Allegory (Filippino Lippi) Explained

Allegory
Artist:Ridolfo del Ghirlandaio
Year:c. 1498
Type:Oil
Height Metric:30
Width Metric:23
Metric Unit:cm
Imperial Unit:in
City:Florence
Museum:Uffizi Gallery

Allegory is a painting mostly attributed to Ridolfo del Ghirlandaio. In the past it was usually attributed to the Italian Renaissance master Filippino Lippi, executed around 1498. It is now in the Uffizi Gallery of Florence. The work had been variously assigned, to Leonardo da Vinci, one of the Ghirlandaio family, or an unknown 15th century painter.

Description

The scene is set on a hill, with Florence in the background. It features a man, whose legs are tied by a serpent, who closes to an aged one, dressing in red and sitting near a tree. The latter is holding several lightnings. Next to the walking man is a small stoat, a symbol of purity.

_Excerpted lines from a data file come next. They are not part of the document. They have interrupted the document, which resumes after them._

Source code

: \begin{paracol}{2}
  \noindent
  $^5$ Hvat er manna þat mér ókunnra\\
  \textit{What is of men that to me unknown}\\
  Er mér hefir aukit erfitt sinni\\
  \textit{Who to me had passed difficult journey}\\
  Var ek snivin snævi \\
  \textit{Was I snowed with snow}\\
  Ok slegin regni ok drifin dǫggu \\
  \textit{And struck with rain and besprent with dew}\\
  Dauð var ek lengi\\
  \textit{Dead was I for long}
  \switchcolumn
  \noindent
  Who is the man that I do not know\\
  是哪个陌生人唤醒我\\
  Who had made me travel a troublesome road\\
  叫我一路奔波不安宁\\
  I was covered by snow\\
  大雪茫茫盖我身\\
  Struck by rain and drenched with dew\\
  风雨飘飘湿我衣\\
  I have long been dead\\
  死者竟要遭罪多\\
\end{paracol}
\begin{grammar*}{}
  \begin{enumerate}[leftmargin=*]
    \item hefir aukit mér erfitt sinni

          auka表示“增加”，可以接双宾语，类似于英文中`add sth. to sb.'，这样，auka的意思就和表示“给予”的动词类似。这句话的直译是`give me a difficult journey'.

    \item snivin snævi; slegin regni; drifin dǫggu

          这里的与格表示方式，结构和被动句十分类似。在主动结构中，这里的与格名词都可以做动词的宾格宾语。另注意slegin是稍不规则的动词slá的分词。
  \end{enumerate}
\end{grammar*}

The same character, with the serpent getting out from his jacket and looking at him, has fallen in the foreground. An inscription gets out from his mouth, saying NULLA DETERIOR PESTIS QUAM FAMILIARIS INIMICUS ("Nothing is more dangerous than a family's enemy") and going towards the old man.

The subject has been variously interpreted: as the story of Laocoön, an allegory of two enemy brothers, or, more likely, of the civil wars that followed the fall of Girolamo Savonarola in Florence. The last version is supported by the fact that, in Renaissance art, the presence of a well defined city (Florence in this case) had always a meaning. The man dressing in red would be God or Jupiter; in the latter case, the man nearing him would be nearing paganism, the serpent being a symbol of the Devil making him stumble later.